Autre reproche : depuis 2014, la compagnie n'a pas rempli certaines de ses obligations. Comme cet autre volet de ses activités : l'aide aux rescapés de l'Holocauste. À ce sujet, et même si Hashava a déjà versé 750 millions de shekels (184 millions d'euros) aux associations d'aide aux survivants, en 2016, tout s'est arrêté. La raison : un différend avec le Jewish Colonial Trust (JTC), l'organisme financier créé en 1889 pour aider le mouvement sioniste. Aux yeux du contrôleur de l'État, la reprise de cette aide est une absolue nécessité. Il en est de même pour la transparence en matière d'activités et de budgets. « L'État d'Israël est supposé servir d'exemple en matière de restitution des biens, que ce soit à travers Hashava ou via les institutions publiques afférentes. Toutes les parties concernées doivent coopérer afin d'activer la gestion des biens en déshérence, une justice historiquepour Israël », note le contrôleur de l'État.
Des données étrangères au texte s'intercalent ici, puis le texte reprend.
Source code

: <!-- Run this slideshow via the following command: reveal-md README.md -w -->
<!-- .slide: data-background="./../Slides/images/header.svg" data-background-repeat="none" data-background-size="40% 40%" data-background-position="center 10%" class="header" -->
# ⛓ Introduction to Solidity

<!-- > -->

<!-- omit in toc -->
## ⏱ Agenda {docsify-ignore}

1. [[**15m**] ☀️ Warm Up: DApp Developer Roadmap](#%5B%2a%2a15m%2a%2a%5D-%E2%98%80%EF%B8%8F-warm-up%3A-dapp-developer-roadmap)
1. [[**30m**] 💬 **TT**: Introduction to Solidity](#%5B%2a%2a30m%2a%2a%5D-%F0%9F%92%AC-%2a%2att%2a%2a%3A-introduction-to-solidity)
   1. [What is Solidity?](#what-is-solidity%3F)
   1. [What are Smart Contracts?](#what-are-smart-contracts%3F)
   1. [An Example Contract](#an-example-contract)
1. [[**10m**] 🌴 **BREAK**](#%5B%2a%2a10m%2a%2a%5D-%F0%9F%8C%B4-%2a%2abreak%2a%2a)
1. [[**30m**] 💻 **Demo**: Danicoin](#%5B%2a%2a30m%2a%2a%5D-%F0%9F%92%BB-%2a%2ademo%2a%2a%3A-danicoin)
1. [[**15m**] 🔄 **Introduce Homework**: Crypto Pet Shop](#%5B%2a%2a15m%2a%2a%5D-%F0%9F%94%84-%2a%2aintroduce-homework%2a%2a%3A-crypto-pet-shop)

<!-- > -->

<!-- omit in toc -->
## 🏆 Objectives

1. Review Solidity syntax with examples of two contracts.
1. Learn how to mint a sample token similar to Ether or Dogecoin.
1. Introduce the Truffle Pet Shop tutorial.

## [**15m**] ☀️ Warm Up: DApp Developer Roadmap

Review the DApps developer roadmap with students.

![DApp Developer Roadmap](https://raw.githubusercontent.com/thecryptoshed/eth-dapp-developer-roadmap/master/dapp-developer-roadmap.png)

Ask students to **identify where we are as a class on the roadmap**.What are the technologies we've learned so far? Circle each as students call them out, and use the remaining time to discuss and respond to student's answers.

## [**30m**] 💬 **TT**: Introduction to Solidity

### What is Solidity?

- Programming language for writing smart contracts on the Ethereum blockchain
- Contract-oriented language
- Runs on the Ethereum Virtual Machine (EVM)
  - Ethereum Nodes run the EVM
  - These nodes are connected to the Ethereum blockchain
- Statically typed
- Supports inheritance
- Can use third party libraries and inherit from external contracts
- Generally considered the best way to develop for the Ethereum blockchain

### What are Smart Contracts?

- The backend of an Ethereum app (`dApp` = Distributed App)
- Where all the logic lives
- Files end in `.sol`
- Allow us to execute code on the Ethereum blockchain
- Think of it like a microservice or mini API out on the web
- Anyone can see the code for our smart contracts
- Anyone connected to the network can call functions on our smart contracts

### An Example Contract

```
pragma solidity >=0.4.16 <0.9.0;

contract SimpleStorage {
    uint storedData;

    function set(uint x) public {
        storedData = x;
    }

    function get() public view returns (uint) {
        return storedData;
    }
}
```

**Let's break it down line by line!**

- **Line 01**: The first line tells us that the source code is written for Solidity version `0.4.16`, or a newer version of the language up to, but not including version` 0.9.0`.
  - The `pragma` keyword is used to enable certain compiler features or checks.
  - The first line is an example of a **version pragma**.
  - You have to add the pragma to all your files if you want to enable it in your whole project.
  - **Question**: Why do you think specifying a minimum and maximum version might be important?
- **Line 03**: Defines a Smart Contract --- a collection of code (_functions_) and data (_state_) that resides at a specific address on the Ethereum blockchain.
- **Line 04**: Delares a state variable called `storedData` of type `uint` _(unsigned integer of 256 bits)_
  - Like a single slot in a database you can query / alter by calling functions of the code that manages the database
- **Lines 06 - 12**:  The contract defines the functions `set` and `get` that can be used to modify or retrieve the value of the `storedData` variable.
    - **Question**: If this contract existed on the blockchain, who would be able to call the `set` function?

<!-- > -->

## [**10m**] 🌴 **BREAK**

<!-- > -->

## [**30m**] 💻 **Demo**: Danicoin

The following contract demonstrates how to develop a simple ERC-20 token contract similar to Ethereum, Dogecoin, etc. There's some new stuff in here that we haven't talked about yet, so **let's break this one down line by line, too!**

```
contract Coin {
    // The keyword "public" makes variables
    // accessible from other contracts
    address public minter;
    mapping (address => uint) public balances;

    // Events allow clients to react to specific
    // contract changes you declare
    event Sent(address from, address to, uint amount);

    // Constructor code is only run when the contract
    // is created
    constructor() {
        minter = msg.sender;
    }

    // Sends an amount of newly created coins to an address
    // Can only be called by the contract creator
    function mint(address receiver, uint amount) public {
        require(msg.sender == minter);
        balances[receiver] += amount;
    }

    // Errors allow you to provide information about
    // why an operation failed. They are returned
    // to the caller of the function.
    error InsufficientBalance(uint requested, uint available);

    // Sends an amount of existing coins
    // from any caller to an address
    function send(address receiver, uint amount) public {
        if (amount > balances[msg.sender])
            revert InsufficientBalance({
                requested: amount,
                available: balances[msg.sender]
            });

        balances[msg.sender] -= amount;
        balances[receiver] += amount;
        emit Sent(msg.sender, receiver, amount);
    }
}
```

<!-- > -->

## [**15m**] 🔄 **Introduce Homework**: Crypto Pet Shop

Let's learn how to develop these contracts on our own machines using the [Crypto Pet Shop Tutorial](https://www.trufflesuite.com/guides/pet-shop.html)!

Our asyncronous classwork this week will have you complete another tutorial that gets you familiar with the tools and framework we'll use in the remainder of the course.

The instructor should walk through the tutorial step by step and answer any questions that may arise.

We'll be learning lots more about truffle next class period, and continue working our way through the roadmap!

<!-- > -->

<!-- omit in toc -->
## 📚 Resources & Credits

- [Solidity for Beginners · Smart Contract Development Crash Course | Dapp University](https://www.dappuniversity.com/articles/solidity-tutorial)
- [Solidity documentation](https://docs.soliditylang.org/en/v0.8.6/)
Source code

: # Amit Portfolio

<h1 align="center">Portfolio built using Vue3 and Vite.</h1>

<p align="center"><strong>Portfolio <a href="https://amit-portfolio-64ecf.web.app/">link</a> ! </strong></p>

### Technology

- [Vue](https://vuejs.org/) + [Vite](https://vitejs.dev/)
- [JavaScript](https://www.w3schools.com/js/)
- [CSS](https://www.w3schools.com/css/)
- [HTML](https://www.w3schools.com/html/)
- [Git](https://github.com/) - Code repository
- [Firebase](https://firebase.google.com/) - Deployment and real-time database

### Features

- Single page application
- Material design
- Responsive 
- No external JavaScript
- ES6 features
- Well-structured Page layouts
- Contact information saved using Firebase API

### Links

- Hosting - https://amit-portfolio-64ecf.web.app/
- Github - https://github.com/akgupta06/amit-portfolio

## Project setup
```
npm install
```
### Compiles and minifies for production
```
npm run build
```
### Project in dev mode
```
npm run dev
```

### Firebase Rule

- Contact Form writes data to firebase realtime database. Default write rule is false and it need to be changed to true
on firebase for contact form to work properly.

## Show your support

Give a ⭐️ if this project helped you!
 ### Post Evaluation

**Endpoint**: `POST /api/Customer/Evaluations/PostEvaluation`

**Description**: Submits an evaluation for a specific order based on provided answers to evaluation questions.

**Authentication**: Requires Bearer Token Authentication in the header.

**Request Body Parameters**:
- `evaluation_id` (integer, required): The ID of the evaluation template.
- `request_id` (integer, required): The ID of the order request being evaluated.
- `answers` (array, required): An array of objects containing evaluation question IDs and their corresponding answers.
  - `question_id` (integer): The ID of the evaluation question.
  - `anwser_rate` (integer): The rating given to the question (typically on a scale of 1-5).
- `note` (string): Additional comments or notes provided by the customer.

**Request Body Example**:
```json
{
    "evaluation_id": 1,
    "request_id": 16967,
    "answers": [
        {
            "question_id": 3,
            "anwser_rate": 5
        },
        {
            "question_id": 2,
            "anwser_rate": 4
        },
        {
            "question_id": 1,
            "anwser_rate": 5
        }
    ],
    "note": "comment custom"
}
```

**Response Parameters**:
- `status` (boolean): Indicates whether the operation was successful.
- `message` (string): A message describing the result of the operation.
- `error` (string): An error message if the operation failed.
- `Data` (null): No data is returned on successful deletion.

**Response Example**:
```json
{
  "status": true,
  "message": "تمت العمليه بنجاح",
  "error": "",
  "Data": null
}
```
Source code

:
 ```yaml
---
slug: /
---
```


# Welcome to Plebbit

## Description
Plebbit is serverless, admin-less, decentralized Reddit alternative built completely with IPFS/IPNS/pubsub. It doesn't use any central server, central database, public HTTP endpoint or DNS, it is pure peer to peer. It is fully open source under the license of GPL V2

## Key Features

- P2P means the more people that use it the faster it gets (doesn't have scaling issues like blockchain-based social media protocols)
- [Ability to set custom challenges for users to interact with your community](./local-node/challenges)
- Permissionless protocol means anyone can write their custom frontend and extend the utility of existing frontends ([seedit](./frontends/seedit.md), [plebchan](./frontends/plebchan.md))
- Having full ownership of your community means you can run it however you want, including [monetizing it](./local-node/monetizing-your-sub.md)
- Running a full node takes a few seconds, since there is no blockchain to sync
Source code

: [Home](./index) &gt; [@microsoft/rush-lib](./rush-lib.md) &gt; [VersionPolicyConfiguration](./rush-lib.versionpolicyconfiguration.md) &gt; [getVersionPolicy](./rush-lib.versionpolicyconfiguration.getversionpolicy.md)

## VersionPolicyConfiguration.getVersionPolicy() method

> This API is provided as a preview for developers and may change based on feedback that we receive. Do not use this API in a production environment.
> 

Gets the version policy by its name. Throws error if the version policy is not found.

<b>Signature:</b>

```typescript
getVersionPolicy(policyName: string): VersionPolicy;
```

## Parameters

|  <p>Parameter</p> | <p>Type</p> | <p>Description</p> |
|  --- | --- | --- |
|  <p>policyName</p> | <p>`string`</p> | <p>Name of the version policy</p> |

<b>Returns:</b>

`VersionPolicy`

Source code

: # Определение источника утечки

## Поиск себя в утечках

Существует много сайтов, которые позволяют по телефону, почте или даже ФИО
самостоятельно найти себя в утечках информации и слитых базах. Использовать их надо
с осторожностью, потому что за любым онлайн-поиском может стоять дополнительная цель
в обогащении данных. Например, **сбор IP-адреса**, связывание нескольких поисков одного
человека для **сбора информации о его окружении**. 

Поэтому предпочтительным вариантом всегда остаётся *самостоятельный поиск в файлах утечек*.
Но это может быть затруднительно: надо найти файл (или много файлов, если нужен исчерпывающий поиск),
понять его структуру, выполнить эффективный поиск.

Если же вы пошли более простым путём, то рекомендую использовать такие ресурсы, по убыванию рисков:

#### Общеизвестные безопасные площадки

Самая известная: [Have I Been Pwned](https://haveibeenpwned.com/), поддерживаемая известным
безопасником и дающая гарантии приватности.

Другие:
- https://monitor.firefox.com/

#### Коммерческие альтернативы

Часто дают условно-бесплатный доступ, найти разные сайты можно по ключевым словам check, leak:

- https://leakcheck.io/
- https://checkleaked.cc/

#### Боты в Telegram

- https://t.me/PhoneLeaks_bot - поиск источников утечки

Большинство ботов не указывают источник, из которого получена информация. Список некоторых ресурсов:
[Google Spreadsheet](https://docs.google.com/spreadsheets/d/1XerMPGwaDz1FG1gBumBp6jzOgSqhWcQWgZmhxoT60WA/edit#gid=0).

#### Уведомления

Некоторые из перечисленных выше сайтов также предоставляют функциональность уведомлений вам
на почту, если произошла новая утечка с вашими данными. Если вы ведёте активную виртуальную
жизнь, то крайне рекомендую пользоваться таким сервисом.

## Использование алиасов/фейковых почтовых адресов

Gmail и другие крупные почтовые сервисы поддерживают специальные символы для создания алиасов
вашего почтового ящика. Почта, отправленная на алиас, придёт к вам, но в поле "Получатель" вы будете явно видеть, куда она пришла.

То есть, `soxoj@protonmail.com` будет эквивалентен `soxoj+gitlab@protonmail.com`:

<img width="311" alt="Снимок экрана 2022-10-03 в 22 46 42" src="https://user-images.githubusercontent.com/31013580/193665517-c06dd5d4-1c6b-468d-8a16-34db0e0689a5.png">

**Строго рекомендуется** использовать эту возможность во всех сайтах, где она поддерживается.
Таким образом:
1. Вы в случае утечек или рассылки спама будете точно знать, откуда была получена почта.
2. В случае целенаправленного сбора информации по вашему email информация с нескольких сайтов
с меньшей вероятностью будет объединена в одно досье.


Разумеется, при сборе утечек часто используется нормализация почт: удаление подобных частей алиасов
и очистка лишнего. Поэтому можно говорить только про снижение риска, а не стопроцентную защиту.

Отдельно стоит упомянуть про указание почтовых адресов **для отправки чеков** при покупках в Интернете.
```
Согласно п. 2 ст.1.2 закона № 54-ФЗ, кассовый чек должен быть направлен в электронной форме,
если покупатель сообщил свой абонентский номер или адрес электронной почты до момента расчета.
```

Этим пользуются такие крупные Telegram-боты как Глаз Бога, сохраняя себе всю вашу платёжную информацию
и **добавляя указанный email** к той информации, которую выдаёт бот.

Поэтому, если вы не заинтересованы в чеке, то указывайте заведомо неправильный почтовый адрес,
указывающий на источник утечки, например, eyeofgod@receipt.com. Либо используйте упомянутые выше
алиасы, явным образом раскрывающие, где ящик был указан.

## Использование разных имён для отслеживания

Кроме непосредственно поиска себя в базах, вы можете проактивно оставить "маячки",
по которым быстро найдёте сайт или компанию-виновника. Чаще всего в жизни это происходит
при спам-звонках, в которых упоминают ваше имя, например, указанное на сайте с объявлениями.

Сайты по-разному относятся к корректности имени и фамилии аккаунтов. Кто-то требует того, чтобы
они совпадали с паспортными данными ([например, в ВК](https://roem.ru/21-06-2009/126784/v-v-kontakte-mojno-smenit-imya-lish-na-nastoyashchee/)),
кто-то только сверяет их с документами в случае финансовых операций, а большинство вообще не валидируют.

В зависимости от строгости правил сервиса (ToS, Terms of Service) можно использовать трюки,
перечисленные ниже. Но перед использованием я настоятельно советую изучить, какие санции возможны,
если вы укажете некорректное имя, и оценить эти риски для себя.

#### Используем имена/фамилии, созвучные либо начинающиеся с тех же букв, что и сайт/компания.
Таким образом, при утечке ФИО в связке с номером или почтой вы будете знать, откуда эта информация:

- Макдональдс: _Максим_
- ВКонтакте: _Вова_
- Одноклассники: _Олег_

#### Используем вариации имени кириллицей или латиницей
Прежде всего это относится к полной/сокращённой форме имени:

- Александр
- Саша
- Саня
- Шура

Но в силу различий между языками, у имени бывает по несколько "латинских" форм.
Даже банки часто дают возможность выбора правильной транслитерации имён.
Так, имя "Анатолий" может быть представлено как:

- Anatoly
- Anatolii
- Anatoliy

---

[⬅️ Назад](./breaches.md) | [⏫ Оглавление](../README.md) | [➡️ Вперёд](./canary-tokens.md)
Refus de collaborer des banques israéliennes

Diplomate de carrière, puis députée travailliste depuis 1999, Colette Avital se rappelle très bien comment, pour elle, tout a commencé. Elle a découvert cette affaire presque fortuitement, dans un article publié par un journal israélien. Elle lit alors qu'au cours des années 20 et 30, surtout en Europe de l'Est, pour encourager le sionisme en Palestine, des juifs avaient ouvert des comptes dans ce qui était alors l'Anglo-Palestine Bank, l'ancêtre de l'actuelle banque Leumi. Certains avaient aussi acheté des terrains, des biens immobiliers, etc. « Mais ce qui m'a le plus révoltée, c'est cette partie de l'article donnant la parole à des gens qui se plaignaient d'être venus en Israël pour essayer de récupérer l'argent légué par un grand-père, un père, disparus dans la Shoah. Tous avaient reçu la même réponse : Nous ne savons pas de quoi vous parlez, nous ne savons rien à ce sujet… »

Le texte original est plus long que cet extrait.